What followed was a period of soaring confidence. Armed with four languages (the fifth, English, being useless except for secondary sources) and with an extensive knowledge of Colonna's life and times, Paul leapt into the text. He gave more and more of each day to the project, taking a stance toward the Hypnerotomachia that I found uncomfortably familiar: the pages were a battleground where he and Colonna would match wits, winner take all. Vincent Taft's influence, dormant in the months before his trip, had returned. As Paul's interest slowly took the color of obsession, Taft and Stein became increasingly prominent in his life. If it hadn't been for the intervention of one man, I think we might've lost Paul to them entirely.
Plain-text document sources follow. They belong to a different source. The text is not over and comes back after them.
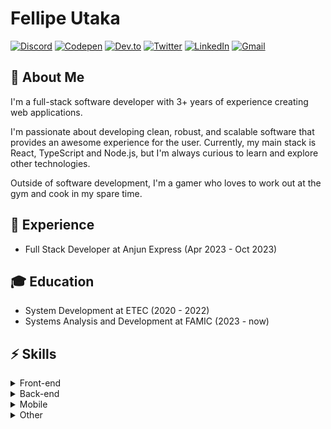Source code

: # Fellipe Utaka

[![Discord](https://img.shields.io/badge/-fellipeutaka-0071B2?style=flat-square&labelColor=0071B2&logo=discord&logoColor=white)](https://discord.com/users/232507638968090624 "Discord")
[![Codepen](https://img.shields.io/badge/-@fellipeutaka-0071B2?style=flat-square&labelColor=0071B2&logo=codepen&logoColor=white)](https://codepen.io/fellipeutaka "Codepen")
[![Dev.to](https://img.shields.io/badge/-fellipeutaka-0071B2?style=flat-square&logo=devdotto&logoColor=white)](https://dev.to/fellipeutaka "Dev.to")
[![Twitter](https://img.shields.io/badge/-@fellipeutaka-0071B2?style=flat-square&labelColor=0071B2&logo=twitter&logoColor=white)](https://twitter.com/fellipeutaka "Twitter")
[![LinkedIn](https://img.shields.io/badge/-Fellipe%20Utaka-0071B2?style=flat-square&logo=Linkedin&logoColor=white)](https://www.linkedin.com/in/fellipeutaka "LinkedIn")
[![Gmail](https://img.shields.io/badge/-fellipeutaka@gmail.com-0071B2?style=flat-square&logo=Gmail&logoColor=white)](mailto:fellipeutaka@gmail.com "Gmail")

## 📖 About Me
I'm a full-stack software developer with 3+ years of experience creating web applications.

I'm passionate about developing clean, robust, and scalable software that provides an awesome experience for the user. Currently, my main stack is React, TypeScript and Node.js, but I'm always curious to learn and explore other technologies.

Outside of software development, I'm a gamer who loves to work out at the gym and cook in my spare time.

## 💼 Experience
* Full Stack Developer at Anjun Express (Apr 2023 - Oct 2023)

## 🎓 Education
* System Development at ETEC (2020 - 2022)
* Systems Analysis and Development at FAMIC (2023 - now)

## ⚡ Skills
<details>
  <summary>Front-end</summary>
  <div>
    <br />
    <blockquote />
    <details>
      <summary>Languages</summary>
      <div>
        <br />
        <img alt="HTML5" src="https://img.shields.io/badge/HTML5-E34F26?style=for-the-badge&logo=html5&logoColor=white" />
        <img alt="CSS3" src="https://img.shields.io/badge/CSS3-1572B6?style=for-the-badge&logo=css3&logoColor=white" />
        <img alt="JavaScript" src="https://img.shields.io/badge/JavaScript-F7DF1E?style=for-the-badge&logo=javascript&logoColor=black" />
        <img alt="TypeScript" src="https://img.shields.io/badge/TypeScript-007ACC?style=for-the-badge&logo=typescript&logoColor=white" />
      </div>
    </details>
    <details>
      <summary>Frameworks</summary>
      <div>
        <br />
        <img alt="React" src="https://img.shields.io/badge/React-20232A?style=for-the-badge&logo=react&logoColor=61DAFB" />
        <img alt="Next.js" src="https://img.shields.io/badge/Next-black?style=for-the-badge&logo=next.js&logoColor=white" />
        <img alt="Gatsby" src="https://img.shields.io/badge/Gatsby-%23663399.svg?style=for-the-badge&logo=gatsby&logoColor=white" />
      </div>
    </details>
    <details>
      <summary>Styling</summary>
      <div>
        <br />
        <img alt="SASS" src="https://img.shields.io/badge/SASS-hotpink.svg?style=for-the-badge&logo=SASS&logoColor=white" />
        <img alt="TailwindCSS" src="https://img.shields.io/badge/tailwindcss-%2338B2AC.svg?style=for-the-badge&logo=tailwind-css&logoColor=white" />
        <img alt="Bootstrap" src="https://img.shields.io/badge/bootstrap-%23563D7C.svg?style=for-the-badge&logo=bootstrap&logoColor=white" />
        <img alt="Chakra UI" src="https://img.shields.io/badge/chakra-%234ED1C5.svg?style=for-the-badge&logo=chakraui&logoColor=white" />
        <img alt="MUI" src="https://img.shields.io/badge/MUI-%230081CB.svg?style=for-the-badge&logo=mui&logoColor=white" />
      </div>
    </details>
    <details>
      <summary>Libs</summary>
      <div>
        <br />
        <img alt="Redux" src="https://img.shields.io/badge/redux-%23593d88.svg?style=for-the-badge&logo=redux&logoColor=white" />
        <img alt="React Query" src="https://img.shields.io/badge/-React%20Query-FF4154?style=for-the-badge&logo=react%20query&logoColor=white" />
        <img alt="React Hook Form" src="https://img.shields.io/badge/React%20Hook%20Form-%23EC5990.svg?style=for-the-badge&logo=reacthookform&logoColor=white" />
        <img alt="Apollo GraphQL" src="https://img.shields.io/badge/-ApolloGraphQL-311C87?style=for-the-badge&logo=apollo-graphql" />
    </details>
    <details>
      <summary>Tools</summary>
      <div>
        <br />
        <img alt="Webpack" src="https://img.shields.io/badge/webpack-%238DD6F9.svg?style=for-the-badge&amp;logo=webpack&amp;logoColor=black" />
        <img alt="Babel" src="https://img.shields.io/badge/Babel-F9DC3e?style=for-the-badge&amp;logo=babel&amp;logoColor=black" />
        <img alt="Storybook" src="https://img.shields.io/badge/-Storybook-FF4785?style=for-the-badge&logo=storybook&logoColor=white" />
    </details>
  </div>
</details>

<details>
  <summary>Back-end</summary>
  <div>
    <br />
    <blockquote />
    <details>
      <summary>Runtimes</summary>
      <div>
        <br />
        <img alt="Node.js" src="https://img.shields.io/badge/node.js-6DA55F?style=for-the-badge&logo=node.js&logoColor=white" />
      </div>
    </details>
    <details>
      <summary>Languages</summary>
      <div>
        <br />
        <img alt="JavaScript" src="https://img.shields.io/badge/JavaScript-F7DF1E?style=for-the-badge&logo=javascript&logoColor=black" />
        <img alt="TypeScript" src="https://img.shields.io/badge/TypeScript-007ACC?style=for-the-badge&logo=typescript&logoColor=white" />
        <img alt="GraphQL" src="https://img.shields.io/badge/-GraphQL-E10098?style=for-the-badge&logo=graphql&logoColor=white" />
      </div>
    </details>
    <details>
      <summary>Frameworks</summary>
      <div>
        <br />
        <img alt="Express.js" src="https://img.shields.io/badge/express.js-%23404d59.svg?style=for-the-badge&logo=express&logoColor=%2361DAFB" />
        <img alt="Fastify" src="https://img.shields.io/badge/fastify-%23000000.svg?style=for-the-badge&logo=fastify&logoColor=white" />
        <img alt="NestJS" src="https://img.shields.io/badge/nestjs-%23E0234E.svg?style=for-the-badge&logo=nestjs&logoColor=white" />
      </div>
    </details>
    <details>
      <summary>Patterns</summary>
      <div>
        <br />
        <img alt="JWT" src="https://img.shields.io/badge/JWT-black?style=for-the-badge&logo=JSON%20web%20tokens" />
      </div>
    </details>
  </div>
</details>

<details>
  <summary>Mobile</summary>
  <div>
    <br />
    <blockquote />
    <details>
      <summary>Operational Systems</summary>
      <div>
        <br />
        <img alt="Android" src="https://img.shields.io/badge/Android-3DDC84?style=for-the-badge&amp;logo=android&amp;logoColor=white" />
      </div>
    </details>
    <details>
      <summary>Languages</summary>
      <div>
        <br />
        <img alt="JavaScript" src="https://img.shields.io/badge/JavaScript-F7DF1E?style=for-the-badge&logo=javascript&logoColor=black" />
        <img alt="TypeScript" src="https://img.shields.io/badge/TypeScript-007ACC?style=for-the-badge&logo=typescript&logoColor=white" />
        <img alt="GraphQL" src="https://img.shields.io/badge/-GraphQL-E10098?style=for-the-badge&logo=graphql&logoColor=white" />
      </div>
    </details>
    <details>
      <summary>Frameworks</summary>
      <div>
        <br />
        <img alt="React Native" src="https://img.shields.io/badge/react_native-%2320232a.svg?style=for-the-badge&amp;logo=react&amp;logoColor=%2361DAFB" />
        <img alt="Expo" src="https://img.shields.io/badge/expo-1C1E24?style=for-the-badge&amp;logo=expo&amp;logoColor=#D04A37" />
      </div>
    </details>
  </div>
</details>

<details>
  <summary>Other</summary>
  <div>
    <br />
    <blockquote />
    <details>
      <summary>Databases</summary>
      <div>
        <br />
        <img alt="SQLite" src="https://img.shields.io/badge/sqlite-%2307405e.svg?style=for-the-badge&amp;logo=sqlite&amp;logoColor=white" />
        <img alt="MySQL" src="https://img.shields.io/badge/mysql-%2300f.svg?style=for-the-badge&amp;logo=mysql&amp;logoColor=white" />
        <img alt="PlanetScale" src="https://img.shields.io/badge/planetscale-%23000000.svg?style=for-the-badge&amp;logo=planetscale&amp;logoColor=white" />
        <img alt="Postgres" src="https://img.shields.io/badge/postgres-%23316192.svg?style=for-the-badge&amp;logo=postgresql&amp;logoColor=white" />
        <img alt="Supabase" src="https://img.shields.io/badge/Supabase-3ECF8E?style=for-the-badge&amp;logo=supabase&amp;logoColor=white" />
        <img alt="Firebase" src="https://img.shields.io/badge/firebase-%23039BE5.svg?style=for-the-badge&amp;logo=firebase" />
        <img alt="MongoDB" src="https://img.shields.io/badge/MongoDB-%234ea94b.svg?style=for-the-badge&amp;logo=mongodb&amp;logoColor=white" />
        <img alt="Redis" src="https://img.shields.io/badge/redis-%23DD0031.svg?style=for-the-badge&amp;logo=redis&amp;logoColor=white" />
      </div>
    </details>
    <details>
      <summary>Testing</summary>
      <div>
        <br />
        <img alt="Jest" src="https://img.shields.io/badge/-jest-%23C21325?style=for-the-badge&amp;logo=jest&amp;logoColor=white" />
        <img alt="Vitest" src="https://img.shields.io/badge/-vitest-%FCEAC7?style=for-the-badge&amp;logo=vitest&amp;logoColor=white" />
        <img alt="React Testing Library" src="https://img.shields.io/badge/-React%20Testing%20Library-%23E33332?style=for-the-badge&amp;logo=testing-library&amp;logoColor=white" />
      </div>
    </details>
    <details>
      <summary>Package Managers</summary>
      <div>
        <br />
        <img alt="NPM" src="https://img.shields.io/badge/NPM-%23CB3837.svg?style=for-the-badge&logo=npm&logoColor=white" />
        <img alt="Yarn" src="https://img.shields.io/badge/yarn-%232C8EBB.svg?style=for-the-badge&logo=yarn&logoColor=white" />
        <img alt="PNPM" src="https://img.shields.io/badge/pnpm-%234a4a4a.svg?style=for-the-badge&logo=pnpm&logoColor=f69220" />
      </div>
    </details>
    <details>
      <summary>Linters & Formatters</summary>
      <div>
        <br />
        <img alt="ESLint" src="https://img.shields.io/badge/eslint-3A33D1?style=for-the-badge&logo=eslint&logoColor=white" />
        <img alt="Prettier" src="https://img.shields.io/badge/prettier-1A2C34?style=for-the-badge&logo=prettier&logoColor=F7BA3E" />
    </details>
    <details>
      <summary>Tools</summary>
      <div>
        <br />
        <img alt="Visual Studio Code" src="https://img.shields.io/badge/Visual%20Studio%20Code-0078d7.svg?style=for-the-badge&amp;logo=visual-studio-code&amp;logoColor=white" />
        <img alt="Android Studio" src="https://img.shields.io/badge/Android%20Studio-3DDC84.svg?style=for-the-badge&amp;logo=android-studio&amp;logoColor=white" />
        <img alt="Docker" src="https://img.shields.io/badge/docker-%230db7ed.svg?style=for-the-badge&amp;logo=docker&amp;logoColor=white" />
        <img alt="Notion" src="https://img.shields.io/badge/Notion-%23000000.svg?style=for-the-badge&amp;logo=notion&amp;logoColor=white" />
        <img alt="Trello" src="https://img.shields.io/badge/Trello-%23026AA7.svg?style=for-the-badge&amp;logo=Trello&amp;logoColor=white" />
        <img alt="Insomnia" src="https://img.shields.io/badge/Insomnia-black?style=for-the-badge&amp;logo=insomnia&amp;logoColor=5849BE" />
        <img alt="Figma" src="https://img.shields.io/badge/figma-%231C1B22.svg?style=for-the-badge&amp;logo=figma&amp;logoColor=white" />
        <img alt="Adobe Photoshop" src="https://img.shields.io/badge/adobe%20photoshop-%2331A8FF.svg?style=for-the-badge&amp;logo=adobe%20photoshop&amp;logoColor=white" />
        <img alt="Adobe Premiere Pro" src="https://img.shields.io/badge/Adobe%20Premiere%20Pro-9999FF.svg?style=for-the-badge&amp;logo=Adobe%20Premiere%20Pro&amp;logoColor=white" />
      </div>
    </details>
    <details>
      <summary>Operational Systems</summary>
      <div>
        <br />
        <img alt="Linux" src="https://img.shields.io/badge/Linux-FCC624?style=for-the-badge&amp;logo=linux&amp;logoColor=black" />
        <img alt="Linux Mint" src="https://img.shields.io/badge/Linux%20Mint-87CF3E?style=for-the-badge&amp;logo=Linux%20Mint&amp;logoColor=white" />
        <img alt="Ubuntu" src="https://img.shields.io/badge/Ubuntu-E95420?style=for-the-badge&amp;logo=ubuntu&amp;logoColor=white" />
        <img alt="Windows" src="https://img.shields.io/badge/Windows-0078D6?style=for-the-badge&amp;logo=windows&amp;logoColor=white" />
    </details>
  </div>
</details>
That man was Francesco Colonna, and his book was hardly the pushover Paul had hoped. Though Paul flexed his mental muscle, he found that the mountain wouldn't move. As his progress slowed, and the fall of junior year darkened into winter, Paul became irritable, quick with sharp comments and rude mannerisms he could only have learned from Taft. At Ivy, Gil told me, members began to joke about Paul when he sat alone at the dinner table, surrounded by stacks of books, talking to no one. The more I watched his confidence dwindle, the more I understood something my father had said once: the Hypnerotomachia is a siren, a fetching song on a distant shore, all claws and clutches in person. You court her at your risk.
And so it went. Spring came; coeds in tank tops tossed Frisbees beneath his window; squirrels and blossoms stooped the tree branches; tennis balls echoed in play; and still Paul sat in his room, alone, shade drawn, door locked, with a message on his whiteboard saying do not disturb. All that I loved about the new season, he called a distraction-the smells and sounds, the sense of impatience after a long and bookish winter. I knew that I myself was becoming a distraction to him. Everything he told me started to sound like the weather report from a foreign land. I visited him little.
It took a summer alone to change him. In early September of senior year, after three months on an empty campus, he welcomed us all back and helped us move in. He was suddenly open to interruptions, eager to spend time among friends, less fixated on the past. In the opening months of that semester, he and I enjoyed a renaissance in our friendship better than anything I could've expected. He shrugged off the onlookers at Ivy who hung on his words, waiting for something outrageous; he spent less time with Taft and Stein; he savored meals and enjoyed walks between classes. He could even see the humor in the way garbage men emptied the Dumpster beneath our window each Tuesday morning at seven o'clock. I thought he was better. More than that: I thought he was reborn.
It was only when Paul came to me in October of senior year, late one night after our last fall midterms, that I understood the other thing our theses had in common: both of our subjects were dead things that refused to stay buried.
Is there anything that could change your mind about working on the Hypnerotomachia?” Paul asked me that night-and from his tense expression, I knew he'd found something important.